Rattle on Bones was the dusty, sneezy, packed to the rafters, second-hand, antique, junk shop in Three Corners.

It was owned by Mr. Rattle, and the tiny grey door opened on to Bone Alley that ran all the way up to graveyard, hence the name…. It was a glorious treasure trove of utter magnificence!

Grandfather clocks and vinyl, gramophone records and china. A skeleton sat at the counter along with Mr. Rattle… and some days you’d be hard pressed not to mix them up.

A dimly lit warren with glass cabinets full of curios and a winding perilous wooden staircase for the hard core treasure hunter – up into the attic area –  unbearably hot in summer, and requiring a coat, scarf and beanie in winter.

Mr. Rattle was the go to man if you needed a replacement cup for a tea set; a missing fork from the silverware or a cake splade. He had mower parts and golf clubs, old tattered teddies that glared with one eye, sitting crookedly amongst the second hand, cloth bound novels. A part or a piece, an item you couldn’t name, or something you hadn’t even known that you needed… Mr. Rattle could always find exactly what you were after.

But what drew the kids in, almost every day on the way home from school, was a cute but slightly creepy yellow rabbit in the rafters.

No-one knew who it once belonged to, and in fact even Mr. Rattle couldn’t remember how it got there. He claimed he didn’t have a ladder long enough to get it down. But it sat staring, grinning, and some would swear winking, at the kids below.

It watched all those who came in, and all those who walked past the big dusty window, grimey hands on the glass peering in to see more of the curios on display.

The hipster couple buying the butter churns, the renovator making off with a box of cabinet handles, the old ladies that clucked and searched for memories. The men who hunted for bargains. And the children who came to whisper and point  and scramble through small spaces finding old metal cars, spinning tops, feather boas and bits and pieces of who-knows-what.

The yellow rabbit in the rafters would watch it all.

The small boy with the aeroplane t-shirt came in every weekend. Too small to go to school, he came in with his father and while his Dad fossicked, he quietly sat in the big emerald velvet chair by the counter with Mr Rattle and watched the yellow rabbit back.

He was the first to notice that the yellow rabbit had moved.  He didn’t say anything at first, assuming that grown-ups were responsible for it, like most things.
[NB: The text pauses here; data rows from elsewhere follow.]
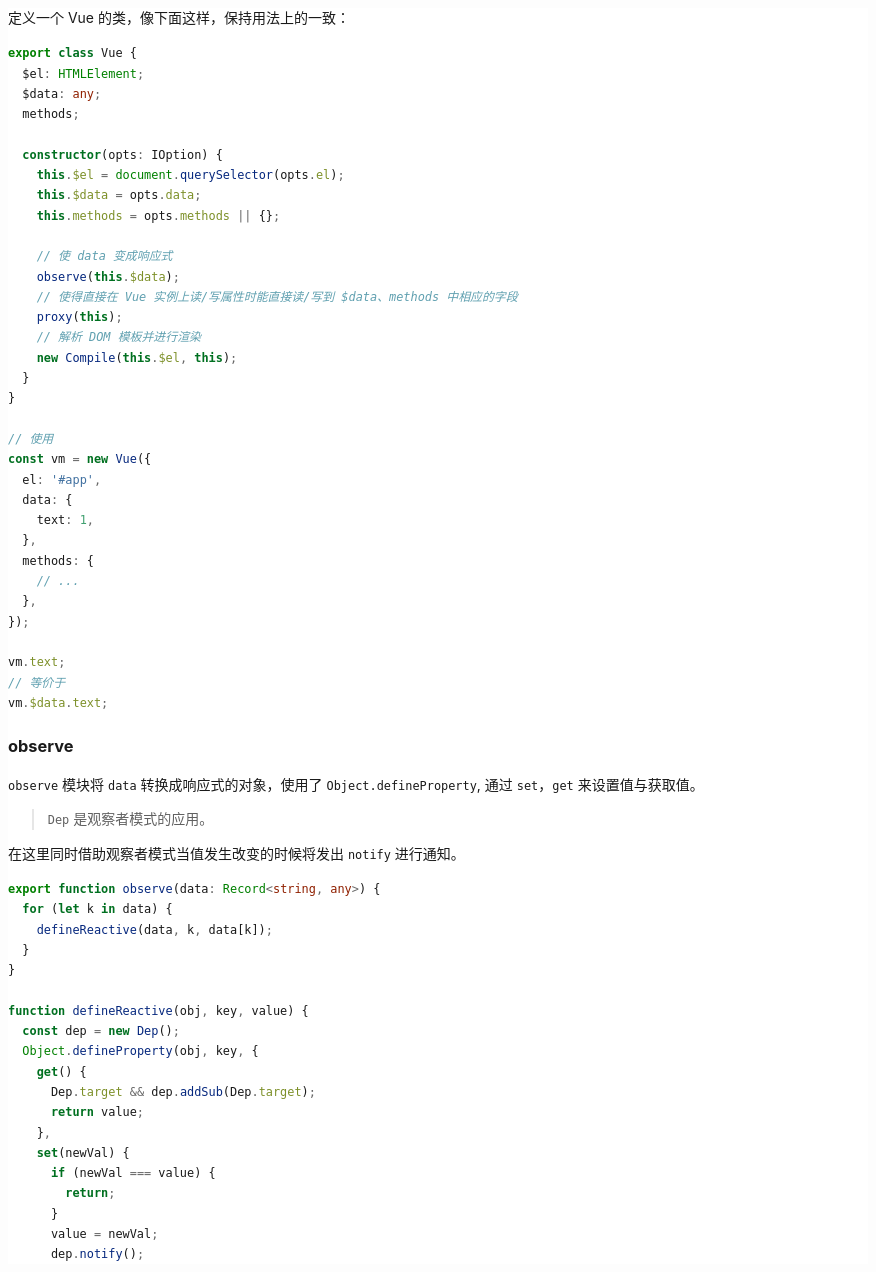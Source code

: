 定义一个 Vue 的类，像下面这样，保持用法上的一致：

```ts
export class Vue {
  $el: HTMLElement;
  $data: any;
  methods;

  constructor(opts: IOption) {
    this.$el = document.querySelector(opts.el);
    this.$data = opts.data;
    this.methods = opts.methods || {};

    // 使 data 变成响应式
    observe(this.$data);
    // 使得直接在 Vue 实例上读/写属性时能直接读/写到 $data、methods 中相应的字段
    proxy(this);
    // 解析 DOM 模板并进行渲染
    new Compile(this.$el, this);
  }
}

// 使用
const vm = new Vue({
  el: '#app',
  data: {
    text: 1,
  },
  methods: {
    // ...
  },
});

vm.text;
// 等价于
vm.$data.text;
```

### observe

`observe` 模块将 `data` 转换成响应式的对象，使用了 `Object.defineProperty`, 通过 `set`，`get` 来设置值与获取值。

> `Dep` 是观察者模式的应用。

在这里同时借助观察者模式当值发生改变的时候将发出 `notify` 进行通知。

```ts
export function observe(data: Record<string, any>) {
  for (let k in data) {
    defineReactive(data, k, data[k]);
  }
}

function defineReactive(obj, key, value) {
  const dep = new Dep();
  Object.defineProperty(obj, key, {
    get() {
      Dep.target && dep.addSub(Dep.target);
      return value;
    },
    set(newVal) {
      if (newVal === value) {
        return;
      }
      value = newVal;
      dep.notify();
```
But then the following weekend it had moved again, and Mr Rattle had a moonboot on, from tripping over the Footrot Flats collection in the old woven basket, so he couldn’t have been the one.
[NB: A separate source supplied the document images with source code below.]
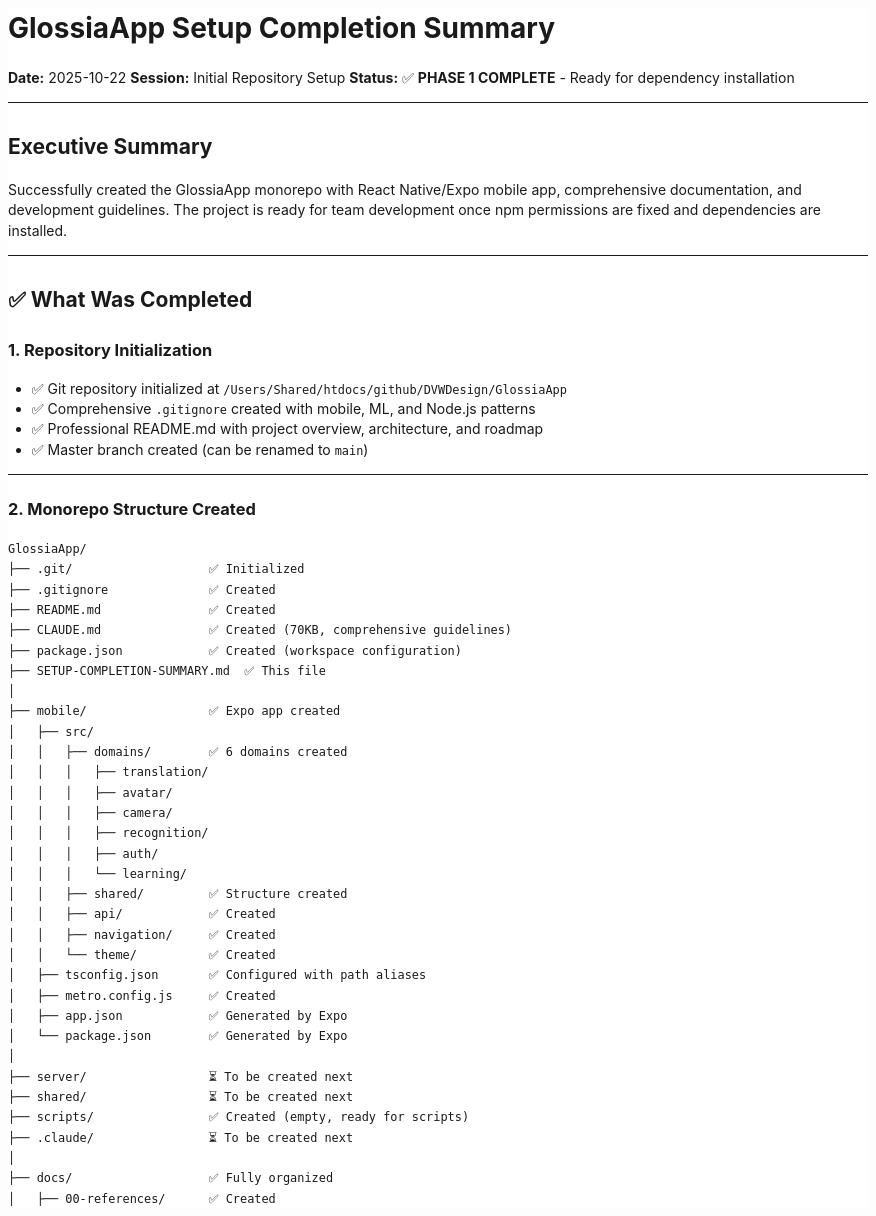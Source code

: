 # GlossiaApp Setup Completion Summary

**Date:** 2025-10-22
**Session:** Initial Repository Setup
**Status:** ✅ **PHASE 1 COMPLETE** - Ready for dependency installation

---

## Executive Summary

Successfully created the GlossiaApp monorepo with React Native/Expo mobile app, comprehensive documentation, and development guidelines. The project is ready for team development once npm permissions are fixed and dependencies are installed.

---

## ✅ What Was Completed

### 1. Repository Initialization

- ✅ Git repository initialized at `/Users/Shared/htdocs/github/DVWDesign/GlossiaApp`
- ✅ Comprehensive `.gitignore` created with mobile, ML, and Node.js patterns
- ✅ Professional README.md with project overview, architecture, and roadmap
- ✅ Master branch created (can be renamed to `main`)

---

### 2. Monorepo Structure Created

```
GlossiaApp/
├── .git/                   ✅ Initialized
├── .gitignore              ✅ Created
├── README.md               ✅ Created
├── CLAUDE.md               ✅ Created (70KB, comprehensive guidelines)
├── package.json            ✅ Created (workspace configuration)
├── SETUP-COMPLETION-SUMMARY.md  ✅ This file
│
├── mobile/                 ✅ Expo app created
│   ├── src/
│   │   ├── domains/        ✅ 6 domains created
│   │   │   ├── translation/
│   │   │   ├── avatar/
│   │   │   ├── camera/
│   │   │   ├── recognition/
│   │   │   ├── auth/
│   │   │   └── learning/
│   │   ├── shared/         ✅ Structure created
│   │   ├── api/            ✅ Created
│   │   ├── navigation/     ✅ Created
│   │   └── theme/          ✅ Created
│   ├── tsconfig.json       ✅ Configured with path aliases
│   ├── metro.config.js     ✅ Created
│   ├── app.json            ✅ Generated by Expo
│   └── package.json        ✅ Generated by Expo
│
├── server/                 ⏳ To be created next
├── shared/                 ⏳ To be created next
├── scripts/                ✅ Created (empty, ready for scripts)
├── .claude/                ⏳ To be created next
│
├── docs/                   ✅ Fully organized
│   ├── 00-references/      ✅ Created
```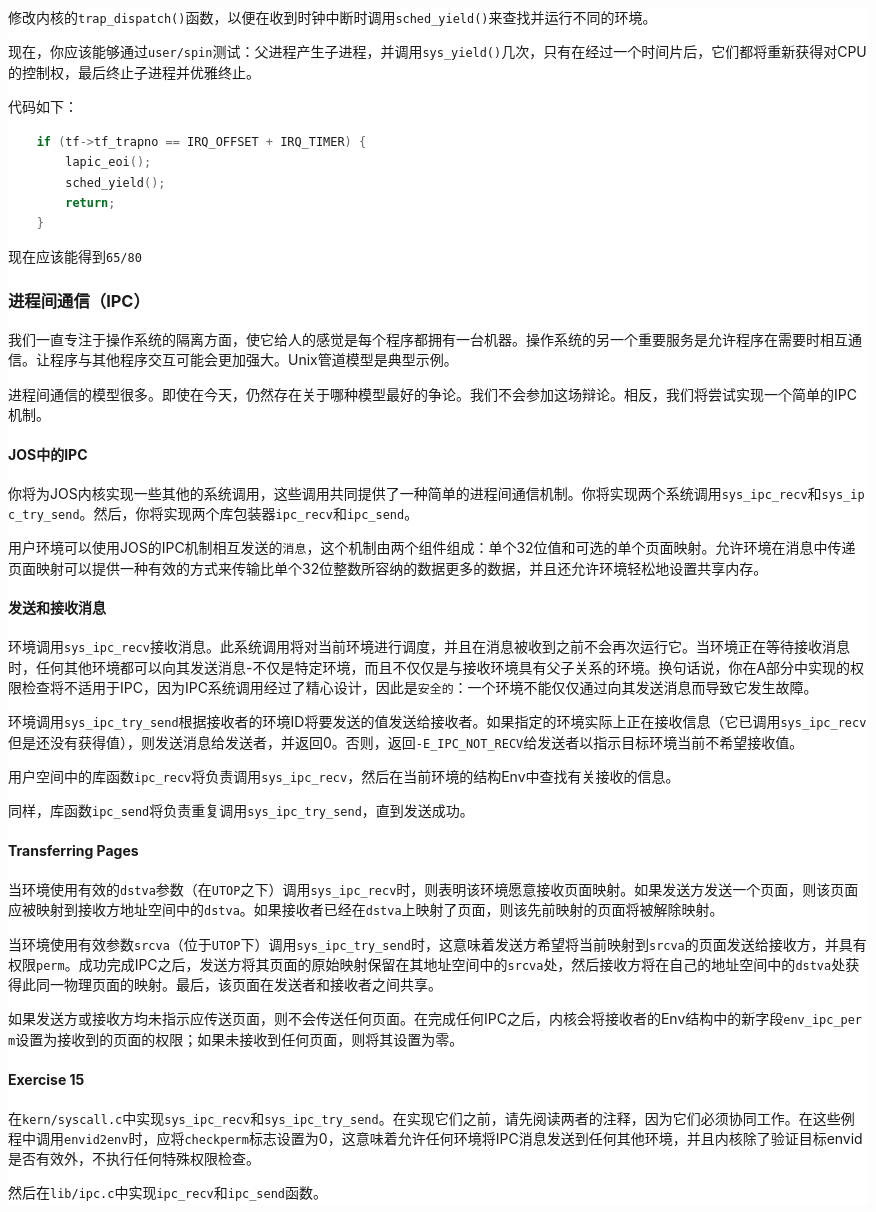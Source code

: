 修改内核的`trap_dispatch()`函数，以便在收到时钟中断时调用`sched_yield()`来查找并运行不同的环境。

现在，你应该能够通过`user/spin`测试：父进程产生子进程，并调用`sys_yield()`几次，只有在经过一个时间片后，它们都将重新获得对CPU的控制权，最后终止子进程并优雅终止。

代码如下：

```c
    if (tf->tf_trapno == IRQ_OFFSET + IRQ_TIMER) {
        lapic_eoi();
        sched_yield();
        return;
    }
```

现在应该能得到`65/80`

### 进程间通信（IPC）

我们一直专注于操作系统的隔离方面，使它给人的感觉是每个程序都拥有一台机器。操作系统的另一个重要服务是允许程序在需要时相互通信。让程序与其他程序交互可能会更加强大。Unix管道模型是典型示例。

进程间通信的模型很多。即使在今天，仍然存在关于哪种模型最好的争论。我们不会参加这场辩论。相反，我们将尝试实现一个简单的IPC机制。

#### JOS中的IPC

你将为JOS内核实现一些其他的系统调用，这些调用共同提供了一种简单的进程间通信机制。你将实现两个系统调用`sys_ipc_recv`和`sys_ipc_try_send`。然后，你将实现两个库包装器`ipc_recv`和`ipc_send`。

用户环境可以使用JOS的IPC机制相互发送的`消息`，这个机制由两个组件组成：单个32位值和可选的单个页面映射。允许环境在消息中传递页面映射可以提供一种有效的方式来传输比单个32位整数所容纳的数据更多的数据，并且还允许环境轻松地设置共享内存。

#### 发送和接收消息

环境调用`sys_ipc_recv`接收消息。此系统调用将对当前环境进行调度，并且在消息被收到之前不会再次运行它。当环境正在等待接收消息时，任何其他环境都可以向其发送消息-不仅是特定环境，而且不仅仅是与接收环境具有父子关系的环境。换句话说，你在A部分中实现的权限检查将不适用于IPC，因为IPC系统调用经过了精心设计，因此是`安全的`：一个环境不能仅仅通过向其发送消息而导致它发生故障。

环境调用`sys_ipc_try_send`根据接收者的环境ID将要发送的值发送给接收者。如果指定的环境实际上正在接收信息（它已调用`sys_ipc_recv`但是还没有获得值），则发送消息给发送者，并返回0。否则，返回`-E_IPC_NOT_RECV`给发送者以指示目标环境当前不希望接收值。

用户空间中的库函数`ipc_recv`将负责调用`sys_ipc_recv`，然后在当前环境的结构Env中查找有关接收的信息。

同样，库函数`ipc_send`将负责重复调用`sys_ipc_try_send`，直到发送成功。

#### Transferring Pages

当环境使用有效的`dstva`参数（在`UTOP`之下）调用`sys_ipc_recv`时，则表明该环境愿意接收页面映射。如果发送方发送一个页面，则该页面应被映射到接收方地址空间中的`dstva`。如果接收者已经在`dstva`上映射了页面，则该先前映射的页面将被解除映射。

当环境使用有效参数`srcva`（位于`UTOP`下）调用`sys_ipc_try_send`时，这意味着发送方希望将当前映射到`srcva`的页面发送给接收方，并具有权限`perm`。成功完成IPC之后，发送方将其页面的原始映射保留在其地址空间中的`srcva`处，然后接收方将在自己的地址空间中的`dstva`处获得此同一物理页面的映射。最后，该页面在发送者和接收者之间共享。

如果发送方或接收方均未指示应传送页面，则不会传送任何页面。在完成任何IPC之后，内核会将接收者的Env结构中的新字段`env_ipc_perm`设置为接收到的页面的权限；如果未接收到任何页面，则将其设置为零。

#### Exercise 15

在`kern/syscall.c`中实现`sys_ipc_recv`和`sys_ipc_try_send`。在实现它们之前，请先阅读两者的注释，因为它们必须协同工作。在这些例程中调用`envid2env`时，应将`checkperm`标志设置为0，这意味着允许任何环境将IPC消息发送到任何其他环境，并且内核除了验证目标envid是否有效外，不执行任何特殊权限检查。

然后在`lib/ipc.c`中实现`ipc_recv`和`ipc_send`函数。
And when he shyly asked, Mr. Rattle ummed and ahhhed, and told him that it had always been there, it was almost like a good luck charm he said. Keeping an eye out on everyone.
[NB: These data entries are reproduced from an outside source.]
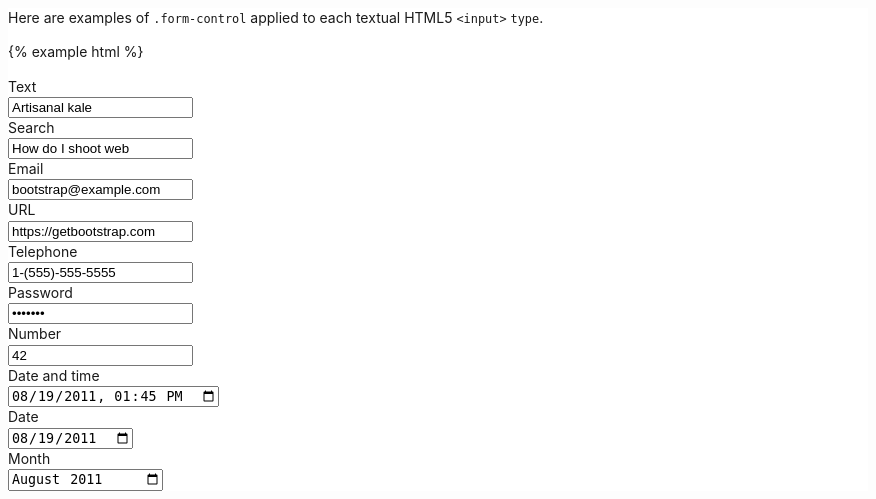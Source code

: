 Here are examples of `.form-control` applied to each textual HTML5 `<input>` `type`.

{% example html %}
<div class="form-group row">
  <label for="example-text-input" class="col-2 col-form-label">Text</label>
  <div class="col-10">
    <input class="form-control" type="text" value="Artisanal kale" id="example-text-input">
  </div>
</div>
<div class="form-group row">
  <label for="example-search-input" class="col-2 col-form-label">Search</label>
  <div class="col-10">
    <input class="form-control" type="search" value="How do I shoot web" id="example-search-input">
  </div>
</div>
<div class="form-group row">
  <label for="example-email-input" class="col-2 col-form-label">Email</label>
  <div class="col-10">
    <input class="form-control" type="email" value="bootstrap@example.com" id="example-email-input">
  </div>
</div>
<div class="form-group row">
  <label for="example-url-input" class="col-2 col-form-label">URL</label>
  <div class="col-10">
    <input class="form-control" type="url" value="https://getbootstrap.com" id="example-url-input">
  </div>
</div>
<div class="form-group row">
  <label for="example-tel-input" class="col-2 col-form-label">Telephone</label>
  <div class="col-10">
    <input class="form-control" type="tel" value="1-(555)-555-5555" id="example-tel-input">
  </div>
</div>
<div class="form-group row">
  <label for="example-password-input" class="col-2 col-form-label">Password</label>
  <div class="col-10">
    <input class="form-control" type="password" value="hunter2" id="example-password-input">
  </div>
</div>
<div class="form-group row">
  <label for="example-number-input" class="col-2 col-form-label">Number</label>
  <div class="col-10">
    <input class="form-control" type="number" value="42" id="example-number-input">
  </div>
</div>
<div class="form-group row">
  <label for="example-datetime-local-input" class="col-2 col-form-label">Date and time</label>
  <div class="col-10">
    <input class="form-control" type="datetime-local" value="2011-08-19T13:45:00" id="example-datetime-local-input">
  </div>
</div>
<div class="form-group row">
  <label for="example-date-input" class="col-2 col-form-label">Date</label>
  <div class="col-10">
    <input class="form-control" type="date" value="2011-08-19" id="example-date-input">
  </div>
</div>
<div class="form-group row">
  <label for="example-month-input" class="col-2 col-form-label">Month</label>
  <div class="col-10">
    <input class="form-control" type="month" value="2011-08" id="example-month-input">
  </div>
</div>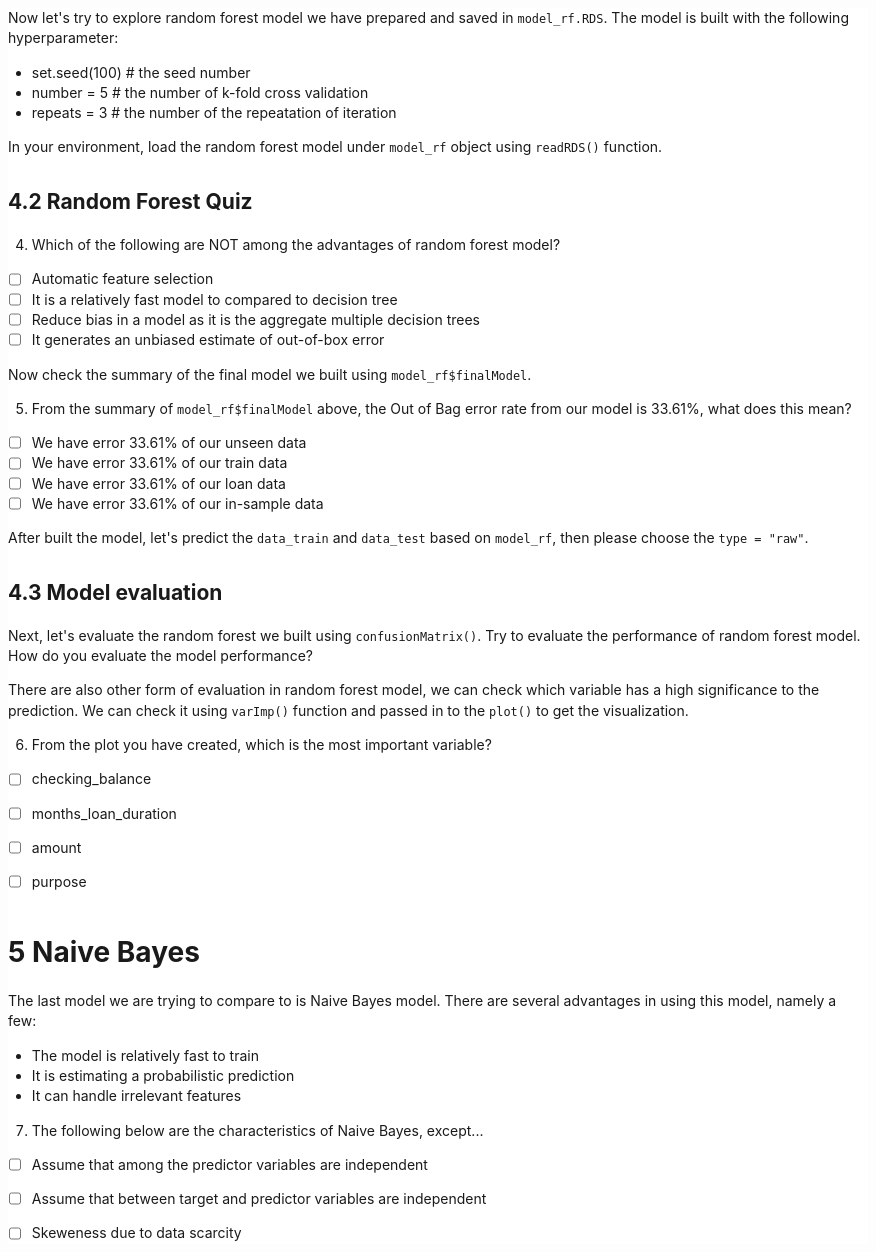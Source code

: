 Now let's try to explore random forest model we have prepared and saved in `model_rf.RDS`. The model is built with the following hyperparameter:

- set.seed(100) # the seed number   
- number = 5  # the number of k-fold cross validation   
- repeats = 3 # the number of the repeatation of iteration  

In your environment, load the random forest model under `model_rf` object using `readRDS()` function.

## 4.2 Random Forest Quiz
4. Which of the following are NOT among the advantages of random forest model?
  - [ ] Automatic feature selection  
  - [ ] It is a relatively fast model to compared to decision tree
  - [ ] Reduce bias in a model as it is the aggregate multiple decision trees  
  - [ ] It generates an unbiased estimate of out-of-box error  

Now check the summary of the final model we built using `model_rf$finalModel`.

5. From the summary of `model_rf$finalModel` above, the Out of Bag error rate from our model is 33.61%, what does this mean?
  - [ ] We have error 33.61% of our unseen data
  - [ ] We have error 33.61% of our train data
  - [ ] We have error 33.61% of our loan data
  - [ ] We have error 33.61% of our in-sample data

After built the model, let's predict the `data_train` and `data_test` based on `model_rf`, then please choose the `type = "raw"`.

## 4.3 Model evaluation

Next, let's evaluate the random forest we built using `confusionMatrix()`. Try to evaluate the performance of random forest model. How do you evaluate the model performance?

There are also other form of evaluation in random forest model, we can check which variable has a high significance to the prediction. We can check it using `varImp()` function and passed in to the `plot()` to get the visualization.

6. From the plot you have created, which is the most important variable?
  - [ ] checking_balance
  - [ ] months_loan_duration
  - [ ] amount
  - [ ] purpose

  
# 5 Naive Bayes

The last model we are trying to compare to is Naive Bayes model. There are several advantages in using this model, namely a few:  
- The model is relatively fast to train  
- It is estimating a probabilistic prediction  
- It can handle irrelevant features  

7. The following below are the characteristics of Naive Bayes, except...
  - [ ] Assume that among the predictor variables are independent  
  - [ ] Assume that between target and predictor variables are independent  
  - [ ] Skeweness due to data scarcity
He said the same thing the next week when the rabbit was right above the counter, and when it was by the dormer window on the other side of the shop too… And that time, the small boy was almost positive that the yellow rabbit smiled some more and then closed its eyes…

Years passed and when he thought back over it, he put it down to an overactive imagination, and a small child’s steadfast belief in magic. Of course he didn’t believe in that anymore.

Later, when he was going to university, he made a last foray into Rattle on Bones, looking for some cheap rugs for his room at college, when the yellow rabbit caught his eye once more.  He asked, again, about how it was always moving and Mr. Rattle laughed and told him that it had always been … Right there….

As he left, had he just paused and looked back, he would have seen Mr. Rattle and the Yellow Rabbit exchange a small smile and a wink, as they both settled back down to watch the passing traffic outside their little world of wonders.